▶ TASK DIRECTIONS:
Each line of the records that follow must come back exactly, with pictures skipped.

-- INFORMATION SHOWN follows --

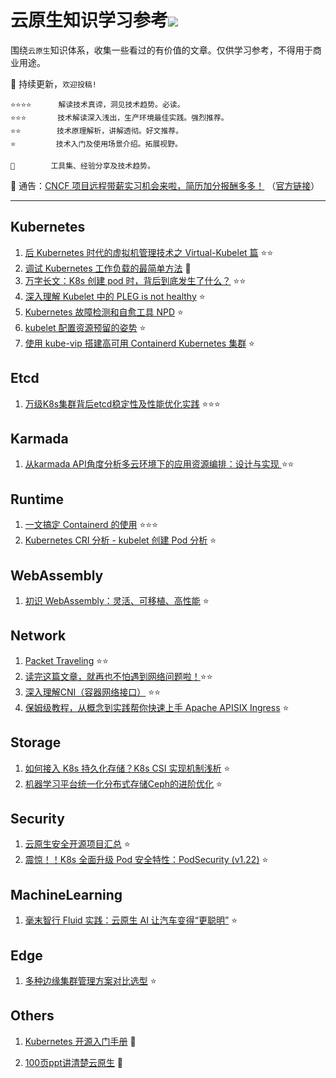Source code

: # 云原生知识学习参考![](https://visitor-badge.glitch.me/badge?page_id=kerthcet.Blogs-CloudNative)
围绕`云原生`知识体系，收集一些看过的有价值的文章。仅供学习参考，不得用于商业用途。

🌱 持续更新，`欢迎投稿!`

    ⭐️⭐️⭐️⭐️️️️ ️️️     解读技术真谛，洞见技术趋势。必读。
    ⭐️⭐️⭐️       技术解读深入浅出，生产环境最佳实践。强烈推荐。
    ⭐️⭐️️️️        技术原理解析，讲解透彻。好文推荐。
    ⭐️️️️         技术入门及使用场景介绍。拓展视野。

    🌛 ️       工具集、经验分享及技术趋势。

🎉 通告：[CNCF 项目远程带薪实习机会来啦，简历加分报酬多多！](https://mp.weixin.qq.com/s/wQyMTtw7VPpm04XhiPLltg) （[官方链接](https://github.com/cncf/mentoring/blob/main/lfx-mentorship/2021/03-Fall/README.md#timeline)）

--------------------------------------------------------

## Kubernetes
1. [后 Kubernetes 时代的虚拟机管理技术之 Virtual-Kubelet 篇](https://mp.weixin.qq.com/s/Gn4O-NxVbVuagrc4uOO1RA) ⭐️⭐️
2. [调试 Kubernetes 工作负载的最简单方法](https://mp.weixin.qq.com/s/Wi7eo2hJ7TNqu_UnHvx5pg) 🌛
3. [万字长文：K8s 创建 pod 时，背后到底发生了什么？](https://mp.weixin.qq.com/s/HjoU_RKBQKPCQPEQZ_fBNA) ⭐️⭐️
4. [深入理解 Kubelet 中的 PLEG is not healthy](https://fuckcloudnative.io/posts/understanding-the-pleg-is-not-healthy/) ⭐️
5. [Kubernetes 故障检测和自愈工具 NPD](https://mp.weixin.qq.com/s/n-t_hoo7CNTLLsjyiVD_jQ) ⭐️
6. [kubelet 配置资源预留的姿势](https://mp.weixin.qq.com/s/Wg9o59wvHkQV_euihCkOjw) ⭐️
7. [使用 kube-vip 搭建高可用 Containerd Kubernetes 集群](https://mp.weixin.qq.com/s/ypIObV4ARzo-DOY81EDc_Q) ️⭐️

## Etcd
1. [万级K8s集群背后etcd稳定性及性能优化实践](https://mp.weixin.qq.com/s/78feo0dYKcvMAv84Q24zuw) ⭐️⭐️⭐️

## Karmada
1. [从karmada API角度分析多云环境下的应用资源编排：设计与实现
](https://zhuanlan.zhihu.com/p/407990257?utm_source=wechat_session&utm_medium=social&utm_oi=46685577281536&utm_content=group2_article&utm_campaign=shareopn&wechatShare=1&s_r=0) ⭐️⭐️
## Runtime
1. [一文搞定 Containerd 的使用](https://mp.weixin.qq.com/s/--t74RuFGMmTGl2IT-TFrg) ⭐️⭐️⭐️
2. [Kubernetes CRI 分析 - kubelet 创建 Pod 分析](https://mp.weixin.qq.com/s/AG6H_mPuTu6-_ISQWu3YHw?forceh5=1) ⭐️

## WebAssembly
1. [初识 WebAssembly：灵活、可移植、高性能](https://mp.weixin.qq.com/s/sfuXGhDSCNxfElx55aboew) ⭐️

## Network
1. [Packet Traveling](https://www.practicalnetworking.net/series/packet-traveling/packet-traveling/) ⭐️⭐️
2. [读完这篇文章，就再也不怕遇到网络问题啦！](https://mp.weixin.qq.com/s/Tnerf7M_a6HUC4ucaOWzeg)⭐️⭐️
3. [深入理解CNI（容器网络接口）](https://mp.weixin.qq.com/s/TpE7ZFh-b1HXvq9HyMZ17g) ⭐️⭐️
4. [保姆级教程，从概念到实践帮你快速上手 Apache APISIX Ingress](https://mp.weixin.qq.com/s/PixbW7-sddyU8MIvL1FBYA) ⭐️

## Storage
1. [如何接入 K8s 持久化存储？K8s CSI 实现机制浅析](https://mp.weixin.qq.com/s/HZhe8a7MHehs6sBOE0ck6Q) ⭐️
2. [机器学习平台统一化分布式存储Ceph的进阶优化](https://mp.weixin.qq.com/s/TiBbmjW-YW0tx2nStI4XBA) ⭐️


## Security
1. [云原生安全开源项目汇总](https://mp.weixin.qq.com/s/y7Et96lahN9raRlIzB3dCg) ⭐️
2. [震惊！！K8s 全面升级 Pod 安全特性：PodSecurity (v1.22)](https://mp.weixin.qq.com/s/7qcVmYVOdi8OjbKnnURmLg) ⭐️

## MachineLearning
1. [毫末智行 Fluid 实践：云原生 AI 让汽车变得“更聪明”](https://mp.weixin.qq.com/s/rvRUhNqM9Xq0PLDbtq62uw) ⭐️

## Edge
1. [多种边缘集群管理方案对比选型](https://mp.weixin.qq.com/s/DnOvI-77jivQTmEiYkg6WQ) ⭐️

## Others
1. [Kubernetes 开源入门手册](https://mp.weixin.qq.com/s?__biz=MzU3NDk5Nzc2OQ==&mid=2247484024&idx=1&sn=8e3d8ba79589d1078f2e0908f7b30014&scene=19#wechat_redirect) 🌛

2. [100页ppt讲清楚云原生](https://mp.weixin.qq.com/s?__biz=MzIxMzEzMjM5NQ==&mid=2651053870&idx=1&sn=e88f8a63230f0abfb04cc88cdd8b566a&chksm=8c4c0a2abb3b833cd80374bfb8d9856e3a3f39deaa0265fa3d7a98327100fa74d0f8879bdc84&mpshare=1&scene=24&srcid=0830dIMYzFrpnjepmqz0Ts1K&sharer_sharetime=1630336996565&sharer_shareid=0bb4683a13715ef82bbb3b451a6e46ef&key=ad5be9c1f718c28a9a0be16cbedfa1efba1bf32c48b6e5a51901b05623873f5e9bc61cd76a4e895cb1518de5398e709ee532284f2d154089ad83a34e05a4e3195754612048f21ac9bf02f1af7b08b7a9a423d9ec3ba1fb97858f8864373e1535aa6df21b87df12c4ef8552cb04f00f53af690c70747da363dd6250ae59cba272&ascene=1&uin=MTQ4NTIyNTc1&devicetype=Windows+10+x64&version=3.1.8.90238&lang=zh_CN&exportkey=ARsgG0iR6n%2BE8A0O3vRba2o%3D&pass_ticket=asNQx57i3kOEp7K3jPghFo1jgpAQQkH1hAZyH3y5H2x%2BBPY7VTIrLiICEQXFE4II&wx_header=0&fontgear=2&st=3A5D02BE82E6A329D94465DA6AA1D7EF2C97CA6EB1167E75B0693501849F114700BA18735878492F04A5A1C9A99AC8F939E6C44D2E95C35A2D18E343B27A3075870B45E2790945F2CB19E4BA1BBE50C488447A8CF2EC7E49C201237B7906C34102784F000A930D30609F592F0F8E6B267A15C411733F0ABF8F735EDD13C68584C89F097FD4AFD6E380BEB76E9801E7A40A8F5F5EC827D8906218F144278D72A1167BA2B1A205FD66ED7E1490418AA2A80DF2923444FFCE877B065463C973B9FA&vid=1688850321012740&cst=4BDAD13415AA3D878C349F750D34999F1D9561AA6D66EE0EFC49E66D66A098D42F246FA7C555F44AFB32215FAE6EF06A&deviceid=4154b5fc-6a27-4ed7-9d18-df36a1acc76b&platform=mac) 🌛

-- INFORMATION SHOWN concluded --

▶ WRITTEN ANSWER:
Source code

: # 云原生知识学习参考![](https://visitor-badge.glitch.me/badge?page_id=kerthcet.Blogs-CloudNative)
围绕`云原生`知识体系，收集一些看过的有价值的文章。仅供学习参考，不得用于商业用途。

🌱 持续更新，`欢迎投稿!`

    ⭐️⭐️⭐️⭐️️️️ ️️️     解读技术真谛，洞见技术趋势。必读。
    ⭐️⭐️⭐️       技术解读深入浅出，生产环境最佳实践。强烈推荐。
    ⭐️⭐️️️️        技术原理解析，讲解透彻。好文推荐。
    ⭐️️️️         技术入门及使用场景介绍。拓展视野。

    🌛 ️       工具集、经验分享及技术趋势。

🎉 通告：[CNCF 项目远程带薪实习机会来啦，简历加分报酬多多！](https://mp.weixin.qq.com/s/wQyMTtw7VPpm04XhiPLltg) （[官方链接](https://github.com/cncf/mentoring/blob/main/lfx-mentorship/2021/03-Fall/README.md#timeline)）

--------------------------------------------------------

## Kubernetes
1. [后 Kubernetes 时代的虚拟机管理技术之 Virtual-Kubelet 篇](https://mp.weixin.qq.com/s/Gn4O-NxVbVuagrc4uOO1RA) ⭐️⭐️
2. [调试 Kubernetes 工作负载的最简单方法](https://mp.weixin.qq.com/s/Wi7eo2hJ7TNqu_UnHvx5pg) 🌛
3. [万字长文：K8s 创建 pod 时，背后到底发生了什么？](https://mp.weixin.qq.com/s/HjoU_RKBQKPCQPEQZ_fBNA) ⭐️⭐️
4. [深入理解 Kubelet 中的 PLEG is not healthy](https://fuckcloudnative.io/posts/understanding-the-pleg-is-not-healthy/) ⭐️
5. [Kubernetes 故障检测和自愈工具 NPD](https://mp.weixin.qq.com/s/n-t_hoo7CNTLLsjyiVD_jQ) ⭐️
6. [kubelet 配置资源预留的姿势](https://mp.weixin.qq.com/s/Wg9o59wvHkQV_euihCkOjw) ⭐️
7. [使用 kube-vip 搭建高可用 Containerd Kubernetes 集群](https://mp.weixin.qq.com/s/ypIObV4ARzo-DOY81EDc_Q) ️⭐️

## Etcd
1. [万级K8s集群背后etcd稳定性及性能优化实践](https://mp.weixin.qq.com/s/78feo0dYKcvMAv84Q24zuw) ⭐️⭐️⭐️

## Karmada
1. [从karmada API角度分析多云环境下的应用资源编排：设计与实现
](https://zhuanlan.zhihu.com/p/407990257?utm_source=wechat_session&utm_medium=social&utm_oi=46685577281536&utm_content=group2_article&utm_campaign=shareopn&wechatShare=1&s_r=0) ⭐️⭐️
## Runtime
1. [一文搞定 Containerd 的使用](https://mp.weixin.qq.com/s/--t74RuFGMmTGl2IT-TFrg) ⭐️⭐️⭐️
2. [Kubernetes CRI 分析 - kubelet 创建 Pod 分析](https://mp.weixin.qq.com/s/AG6H_mPuTu6-_ISQWu3YHw?forceh5=1) ⭐️

## WebAssembly
1. [初识 WebAssembly：灵活、可移植、高性能](https://mp.weixin.qq.com/s/sfuXGhDSCNxfElx55aboew) ⭐️

## Network
1. [Packet Traveling](https://www.practicalnetworking.net/series/packet-traveling/packet-traveling/) ⭐️⭐️
2. [读完这篇文章，就再也不怕遇到网络问题啦！](https://mp.weixin.qq.com/s/Tnerf7M_a6HUC4ucaOWzeg)⭐️⭐️
3. [深入理解CNI（容器网络接口）](https://mp.weixin.qq.com/s/TpE7ZFh-b1HXvq9HyMZ17g) ⭐️⭐️
4. [保姆级教程，从概念到实践帮你快速上手 Apache APISIX Ingress](https://mp.weixin.qq.com/s/PixbW7-sddyU8MIvL1FBYA) ⭐️

## Storage
1. [如何接入 K8s 持久化存储？K8s CSI 实现机制浅析](https://mp.weixin.qq.com/s/HZhe8a7MHehs6sBOE0ck6Q) ⭐️
2. [机器学习平台统一化分布式存储Ceph的进阶优化](https://mp.weixin.qq.com/s/TiBbmjW-YW0tx2nStI4XBA) ⭐️


## Security
1. [云原生安全开源项目汇总](https://mp.weixin.qq.com/s/y7Et96lahN9raRlIzB3dCg) ⭐️
2. [震惊！！K8s 全面升级 Pod 安全特性：PodSecurity (v1.22)](https://mp.weixin.qq.com/s/7qcVmYVOdi8OjbKnnURmLg) ⭐️

## MachineLearning
1. [毫末智行 Fluid 实践：云原生 AI 让汽车变得“更聪明”](https://mp.weixin.qq.com/s/rvRUhNqM9Xq0PLDbtq62uw) ⭐️

## Edge
1. [多种边缘集群管理方案对比选型](https://mp.weixin.qq.com/s/DnOvI-77jivQTmEiYkg6WQ) ⭐️

## Others
1. [Kubernetes 开源入门手册](https://mp.weixin.qq.com/s?__biz=MzU3NDk5Nzc2OQ==&mid=2247484024&idx=1&sn=8e3d8ba79589d1078f2e0908f7b30014&scene=19#wechat_redirect) 🌛

2. [100页ppt讲清楚云原生](https://mp.weixin.qq.com/s?__biz=MzIxMzEzMjM5NQ==&mid=2651053870&idx=1&sn=e88f8a63230f0abfb04cc88cdd8b566a&chksm=8c4c0a2abb3b833cd80374bfb8d9856e3a3f39deaa0265fa3d7a98327100fa74d0f8879bdc84&mpshare=1&scene=24&srcid=0830dIMYzFrpnjepmqz0Ts1K&sharer_sharetime=1630336996565&sharer_shareid=0bb4683a13715ef82bbb3b451a6e46ef&key=ad5be9c1f718c28a9a0be16cbedfa1efba1bf32c48b6e5a51901b05623873f5e9bc61cd76a4e895cb1518de5398e709ee532284f2d154089ad83a34e05a4e3195754612048f21ac9bf02f1af7b08b7a9a423d9ec3ba1fb97858f8864373e1535aa6df21b87df12c4ef8552cb04f00f53af690c70747da363dd6250ae59cba272&ascene=1&uin=MTQ4NTIyNTc1&devicetype=Windows+10+x64&version=3.1.8.90238&lang=zh_CN&exportkey=ARsgG0iR6n%2BE8A0O3vRba2o%3D&pass_ticket=asNQx57i3kOEp7K3jPghFo1jgpAQQkH1hAZyH3y5H2x%2BBPY7VTIrLiICEQXFE4II&wx_header=0&fontgear=2&st=3A5D02BE82E6A329D94465DA6AA1D7EF2C97CA6EB1167E75B0693501849F114700BA18735878492F04A5A1C9A99AC8F939E6C44D2E95C35A2D18E343B27A3075870B45E2790945F2CB19E4BA1BBE50C488447A8CF2EC7E49C201237B7906C34102784F000A930D30609F592F0F8E6B267A15C411733F0ABF8F735EDD13C68584C89F097FD4AFD6E380BEB76E9801E7A40A8F5F5EC827D8906218F144278D72A1167BA2B1A205FD66ED7E1490418AA2A80DF2923444FFCE877B065463C973B9FA&vid=1688850321012740&cst=4BDAD13415AA3D878C349F750D34999F1D9561AA6D66EE0EFC49E66D66A098D42F246FA7C555F44AFB32215FAE6EF06A&deviceid=4154b5fc-6a27-4ed7-9d18-df36a1acc76b&platform=mac) 🌛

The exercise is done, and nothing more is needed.